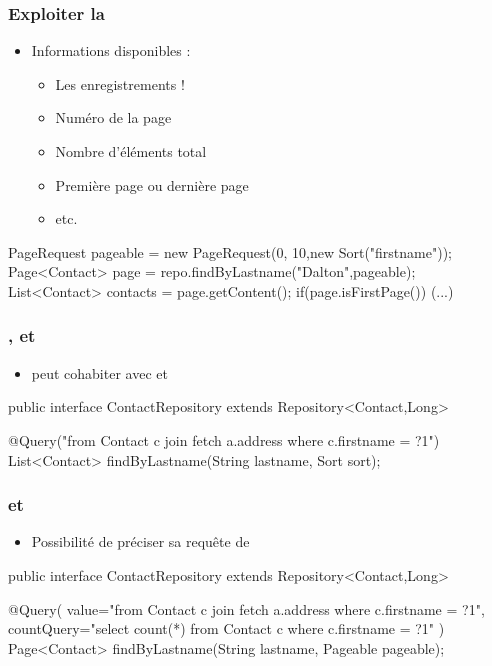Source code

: \begin{frame}[fragile]
 \frametitle{Exploiter la }
 \begin{itemize}
  \item Informations disponibles :
  \begin{itemize}
   \item Les enregistrements !
   \item Numéro de la page
   \item Nombre d'éléments total
   \item Première page ou dernière page
   \item etc.
  \end{itemize}
 \end{itemize}
 \begin{javacode}
PageRequest pageable = new PageRequest(0, 10,new Sort("firstname"));
Page<Contact> page = repo.findByLastname("Dalton",pageable);
List<Contact> contacts = page.getContent();
if(page.isFirstPage()) { (...) }
 \end{javacode}
\end{frame}

\begin{frame}[fragile]
 \frametitle{,  et }
 \begin{itemize}
  \item {} peut cohabiter avec  et 
 \end{itemize}
 \begin{javacode}
public interface ContactRepository extends Repository<Contact,Long> {

  @Query("from Contact c join fetch a.address where c.firstname = ?1")
  List<Contact> findByLastname(String lastname, Sort sort);
  
}
 \end{javacode}
\end{frame}

\begin{frame}[fragile]
 \frametitle{ et }
 \begin{itemize}
  \item Possibilité de préciser sa requête de 
 \end{itemize}
 \begin{javacode}
public interface ContactRepository extends Repository<Contact,Long> {

  @Query(
    value="from Contact c join fetch a.address where c.firstname = ?1",
    countQuery="select count(*) from Contact c where c.firstname = ?1"
  )
  Page<Contact> findByLastname(String lastname, Pageable pageable);
  
}
 \end{javacode}
\end{frame}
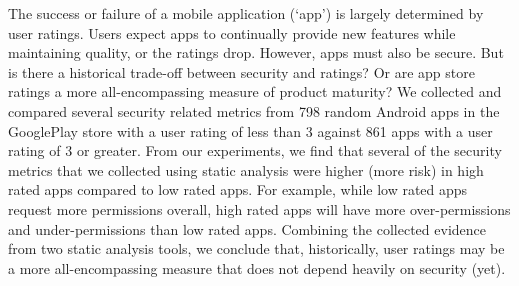 The success or failure of a mobile application (`app') is largely determined by user ratings. Users expect apps to continually provide new features while maintaining quality, or the ratings drop. However, apps must also be secure. But is there a historical trade-off between security and ratings? Or are app store ratings a more all-encompassing measure of product maturity? We collected and compared several security related metrics from 798 random Android apps in the GooglePlay store with a user rating of less than 3 against 861 apps with a user rating of 3 or greater. From our experiments, we find that several of the security metrics that we collected using static analysis were higher (more risk) in high rated apps compared to low rated apps. For example, while low rated apps request more permissions overall, high rated apps will have more over-permissions and under-permissions than low rated apps. Combining the collected evidence from two static analysis tools, we conclude that, historically, user ratings may be a more all-encompassing measure that does not depend heavily on security (yet).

§ **Problem**: Each entry above must be repeated word for word, minus its images.

§ **Task answer**:
Source code

: \begin{frame}[fragile]
 \frametitle{Exploiter la }
 \begin{itemize}
  \item Informations disponibles :
  \begin{itemize}
   \item Les enregistrements !
   \item Numéro de la page
   \item Nombre d'éléments total
   \item Première page ou dernière page
   \item etc.
  \end{itemize}
 \end{itemize}
 \begin{javacode}
PageRequest pageable = new PageRequest(0, 10,new Sort("firstname"));
Page<Contact> page = repo.findByLastname("Dalton",pageable);
List<Contact> contacts = page.getContent();
if(page.isFirstPage()) { (...) }
 \end{javacode}
\end{frame}

\begin{frame}[fragile]
 \frametitle{,  et }
 \begin{itemize}
  \item {} peut cohabiter avec  et 
 \end{itemize}
 \begin{javacode}
public interface ContactRepository extends Repository<Contact,Long> {

  @Query("from Contact c join fetch a.address where c.firstname = ?1")
  List<Contact> findByLastname(String lastname, Sort sort);
  
}
 \end{javacode}
\end{frame}

\begin{frame}[fragile]
 \frametitle{ et }
 \begin{itemize}
  \item Possibilité de préciser sa requête de 
 \end{itemize}
 \begin{javacode}
public interface ContactRepository extends Repository<Contact,Long> {

  @Query(
    value="from Contact c join fetch a.address where c.firstname = ?1",
    countQuery="select count(*) from Contact c where c.firstname = ?1"
  )
  Page<Contact> findByLastname(String lastname, Pageable pageable);
  
}
 \end{javacode}
\end{frame}
 The success or failure of a mobile application (`app') is largely determined by user ratings. Users expect apps to continually provide new features while maintaining quality, or the ratings drop. However, apps must also be secure. But is there a historical trade-off between security and ratings? Or are app store ratings a more all-encompassing measure of product maturity? We collected and compared several security related metrics from 798 random Android apps in the GooglePlay store with a user rating of less than 3 against 861 apps with a user rating of 3 or greater. From our experiments, we find that several of the security metrics that we collected using static analysis were higher (more risk) in high rated apps compared to low rated apps. For example, while low rated apps request more permissions overall, high rated apps will have more over-permissions and under-permissions than low rated apps. Combining the collected evidence from two static analysis tools, we conclude that, historically, user ratings may be a more all-encompassing measure that does not depend heavily on security (yet).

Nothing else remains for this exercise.